Heiße Temperaturen – heiß diskutiertes Thema!

 

 

 

Wo bekomme ich möglichst Zero-Waste vor allem aber plastikfreie, wirksame und unbedenkliche Sonnencreme her???

 

 

 

Wir haben fleißig recherchiert und ausprobiert und wollen Euch an unseren Ergebnissen teilhaben lassen

 

 

 

Grundsätzlich ist Sonne etwas sehr wichtiges für unseren Körper – denn nur über Sonnenlicht kann unsere Haut Vitamin D bilden! Das kann die Haut allerdings nur wenn Sie nicht bedeckt worden ist – das gilt auch für Sonnencreme.

 

Schauen wir einmal über den Tellerrand – Back to Basics. Wie funktioniert Sonnenschutz in anderen Völkern? Richtig, meist gar nicht! Mittags-Sonne meiden und sich im Schatten aufhalten gelten auch bei uns als einfache Grundregel. Dazu gehört auch Kleidung (am besten helle lange)! Reine Baumwolle hat einen LSF von ca10, zudem gibt es Kleidung mit höherem LSF aus Baumwoll-Jersey.

 

Desweiteren gibt es wie in den meisten Fällen eine Art Gewöhnung: eine Haut, die immer von Creme bedeckt ist kann keinen natürlichen Hautschutz gegen UV aufbauen! Es ist dementsprechend völlig nachvollziehbar warum Menschen je südlicher sie leben umso dunklere Haut (vor allem im Sommer) haben. Logischerweise sollte klar sein, dass dies ein Prozess ist – und empfindliche sowie Kinderhaut geschützt gehört.

 

 

 

Im Internet kursieren seit geraumer Zeit sehr unterschiedliche Angaben zu den sonnenschützenden Eigenschaften von Ölen. Wir haben kritisch und genau hingeschaut und können Euch folgende Fakten weitergeben:

 

  • Fette Öle haben nur chemisch – nicht aber an Menschen nachgewiesene Licht-Schutz-Faktoren

  • Naturreine Öle fungieren nur als UVB-Filter – können aber keine UVA-Strahlen absorbieren

  • Folgende Fragen bleiben offen:

    Was passiert, wenn das Öl in die Haut einzieht?

    Ist es wasserfest?

  • In der folgenden Tabelle findet Ihr Labor-Angaben zu einigen Ölen:

    Quelle: Vergleich der UVB-Eigenschaften von Ölen (https://www.hindawi.com/journals/jspec/2013/540417/)

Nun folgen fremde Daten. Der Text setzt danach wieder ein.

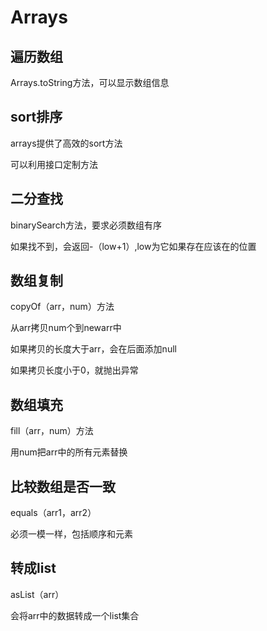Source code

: # Arrays

## 遍历数组

Arrays.toString方法，可以显示数组信息

## sort排序

arrays提供了高效的sort方法

可以利用接口定制方法

## 二分查找

binarySearch方法，要求必须数组有序

如果找不到，会返回-（low+1）,low为它如果存在应该在的位置

## 数组复制

copyOf（arr，num）方法

从arr拷贝num个到newarr中

如果拷贝的长度大于arr，会在后面添加null

如果拷贝长度小于0，就抛出异常

## 数组填充

fill（arr，num）方法	

用num把arr中的所有元素替换

## 比较数组是否一致

equals（arr1，arr2）

必须一模一样，包括顺序和元素

## 转成list

asList（arr）

会将arr中的数据转成一个list集合

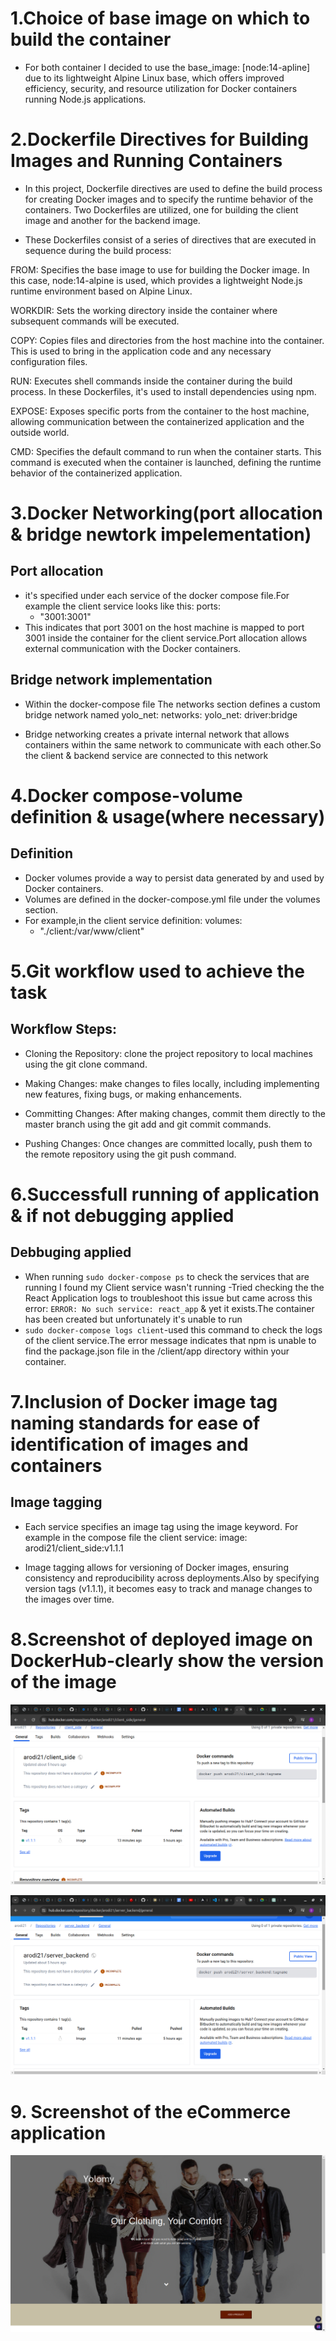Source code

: # 1.Choice of base image on which to build the container 
- For both container I decided to use the base_image: [node:14-apline] due to its lightweight Alpine Linux base, which offers improved efficiency, security, and resource utilization for Docker containers running Node.js applications.

# 2.Dockerfile Directives for Building Images and Running Containers

 - In this project, Dockerfile directives are used to define the build process for creating Docker images and to specify the runtime behavior of the containers. Two Dockerfiles are utilized, one for building the client image and another for the backend image.

  - These Dockerfiles consist of a series of directives that are executed in sequence during the build process:

FROM: Specifies the base image to use for building the Docker image. In this case, node:14-alpine is used, which provides a lightweight Node.js runtime environment based on Alpine Linux.

WORKDIR: Sets the working directory inside the container where subsequent commands will be executed.

COPY: Copies files and directories from the host machine into the container. This is used to bring in the application code and any necessary configuration files.

RUN: Executes shell commands inside the container during the build process. In these Dockerfiles, it's used to install dependencies using npm.

EXPOSE: Exposes specific ports from the container to the host machine, allowing communication between the containerized application and the outside world.

CMD: Specifies the default command to run when the container starts. This command is executed when the container is launched, defining the runtime behavior of the containerized application.

# 3.Docker Networking(port allocation & bridge newtork impelementation)

## Port allocation 
 - it's specified under each service of the docker compose file.For example the client service looks like this: 
    ports:
      - "3001:3001"
  - This indicates that port 3001 on the host machine is mapped to port 3001 inside the container for the client service.Port allocation allows external communication with the Docker containers. 

## Bridge network implementation
  - Within the docker-compose file The networks section defines a custom bridge network named yolo_net:
    networks:
        yolo_net:
          driver:bridge
  
  - Bridge networking creates a private internal network that allows containers within the same network to communicate with each other.So the client & backend service are connected to this network 

# 4.Docker compose-volume definition & usage(where necessary)
## Definition
   - Docker volumes provide a way to persist data generated by and used by Docker containers.
   - Volumes are defined in the docker-compose.yml file under the volumes section.
   - For example,in the client service definition: 
        volumes:
        - "./client:/var/www/client"
# 5.Git workflow used to achieve the task 
## Workflow Steps:
- Cloning the Repository: clone the project repository to local machines using the git clone command.

- Making Changes: make changes to files locally, including implementing new features, fixing bugs, or making enhancements.

- Committing Changes: After making changes, commit them directly to the master branch using the git add and git commit commands.

- Pushing Changes: Once changes are committed locally, push them to the remote repository using the git push command.


# 6.Successfull running of application & if not debugging applied 
## Debbuging applied
- When running `sudo docker-compose ps` to check the services that are running I found my Client service wasn't running 
-Tried checking the the React Application logs to troubleshoot this issue but came across this error:
 `ERROR: No such service: react_app` & yet it exists.The container has been created but unfortunately it's unable to run
 - `sudo docker-compose logs client`-used this command to check the logs of the client service.The error message indicates that npm is unable to find the package.json file in the /client/app directory within your container. 


# 7.Inclusion of Docker image tag naming standards for ease of identification of images and containers 
## Image tagging
  - Each service specifies an image tag using the image keyword. For example in the compose file the client service:
          image: arodi21/client_side:v1.1.1
  
  - Image tagging allows for versioning of Docker images, ensuring consistency and reproducibility across    deployments.Also by specifying version tags (v1.1.1), it becomes easy to track and manage changes to the images over time.

# 8.Screenshot of deployed image on DockerHub-clearly show the version of the image 
 
 ![Docker Client Image](<Screenshot from 2024-05-01 21-29-25.png>)

 ![Docker Server Image](<Screenshot from 2024-05-01 21-32-35.png>)


# 9. Screenshot of the eCommerce application

![alt text](<Screenshot from 2024-06-18 23-08-15.png>)

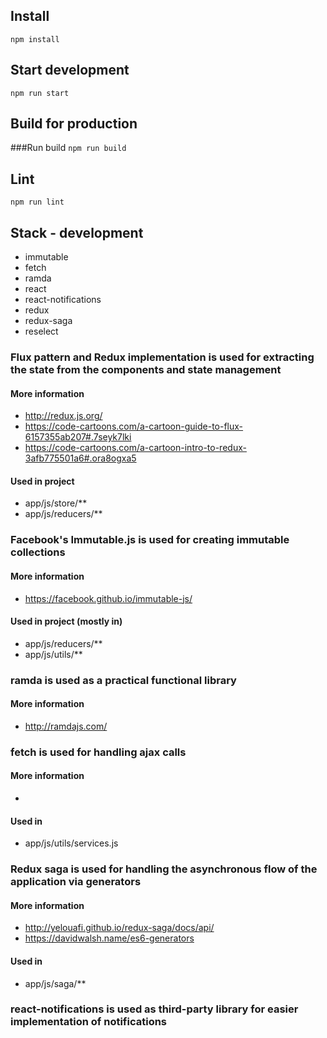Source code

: ## Install

`npm install`


## Start development

`npm run start`


## Build for production

###Run build
`npm run build`

## Lint

`npm run lint`


## Stack - development

* immutable
* fetch
* ramda
* react
* react-notifications
* redux
* redux-saga
* reselect


### Flux pattern and Redux implementation is used for extracting the state from the components and state management

#### More information
* http://redux.js.org/
* https://code-cartoons.com/a-cartoon-guide-to-flux-6157355ab207#.7seyk7lki
* https://code-cartoons.com/a-cartoon-intro-to-redux-3afb775501a6#.ora8ogxa5


#### Used in project
* app/js/store/**
* app/js/reducers/**


### Facebook's Immutable.js is used for creating immutable collections

#### More information
* https://facebook.github.io/immutable-js/

#### Used in project (mostly in)
* app/js/reducers/**
* app/js/utils/**

### ramda is used as a practical functional library
#### More information
* http://ramdajs.com/


### fetch is used for handling ajax calls

#### More information
* 

#### Used in
* app/js/utils/services.js


### Redux saga is used for handling the asynchronous flow of the application via generators

#### More information
* http://yelouafi.github.io/redux-saga/docs/api/
* https://davidwalsh.name/es6-generators

#### Used in
* app/js/saga/**


### react-notifications is used as third-party library for easier implementation of notifications
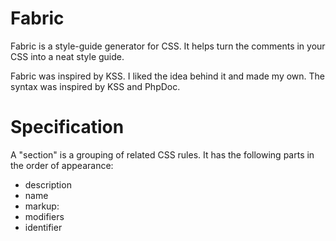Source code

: # Fabric

Fabric is a style-guide generator for CSS. It helps turn the comments in your CSS into a neat style guide.

Fabric was inspired by KSS. I liked the idea behind it and made my own. The syntax was inspired by KSS and PhpDoc.


# Specification

A "section" is a grouping of related CSS rules. It has the following parts in the order of appearance:

* description
* name
* markup:
* modifiers
* identifier
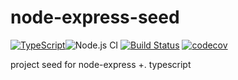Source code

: # node-express-seed 
[![TypeScript](https://badges.frapsoft.com/typescript/code/typescript.png?v=101)](https://github.com/ellerbrock/typescript-badges/)![Node.js CI](https://github.com/tuev/node-express-seed/workflows/Node.js%20CI/badge.svg) [![Build Status](https://travis-ci.com/tuev/node-express-seed.svg?branch=master)](https://travis-ci.com/tuev/node-express-seed) [![codecov](https://codecov.io/gh/tuev/node-express-seed/branch/master/graph/badge.svg)](https://codecov.io/gh/tuev/node-express-seed)


project seed for node-express +. typescript
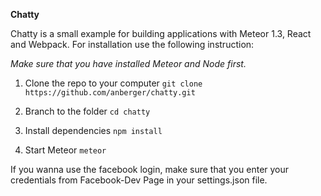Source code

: **Chatty**

Chatty is a small example for building applications with Meteor 1.3, React and Webpack. 
For installation use the following instruction: 

_Make sure that you have installed Meteor and Node first._

1) Clone the repo to your computer
`git clone https://github.com/anberger/chatty.git`

2) Branch to the folder
`cd chatty`

3) Install dependencies 
`npm install`

4) Start Meteor
`meteor`

If you wanna use the facebook login, make sure that you enter your credentials from 
Facebook-Dev Page in your settings.json file. 

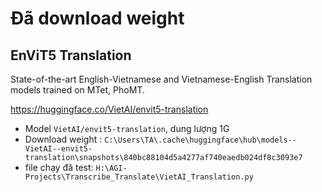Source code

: # Đã download weight

## EnViT5 Translation
State-of-the-art English-Vietnamese and Vietnamese-English Translation models trained on MTet, PhoMT.

https://huggingface.co/VietAI/envit5-translation
- Model `VietAI/envit5-translation`, dung lượng 1G
- Download weight : `C:\Users\TA\.cache\huggingface\hub\models--VietAI--envit5-translation\snapshots\840bc88104d5a4277af740eaedb024df8c3093e7`
- file chạy đã test: `H:\AGI-Projects\Transcribe_Translate\VietAI_Translation.py`

 
#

    Quelle: Untersuchung verschiedener Öle auf Ihren LSF (Laboruntersuchung!) (https://www.ncbi.nlm.nih.gov/pmc/articles/PMC3140123/#!po=62.5000)

 

Fettes Öl

LSF

Olivenöl

7,5

Kokosöl

7,1

Mandelöl

4,7

Sesamöl

1,8

 

 

 

  • Himbeerkernöl und Karottensamenöl haben KEINEn GESICHERTEN LSF!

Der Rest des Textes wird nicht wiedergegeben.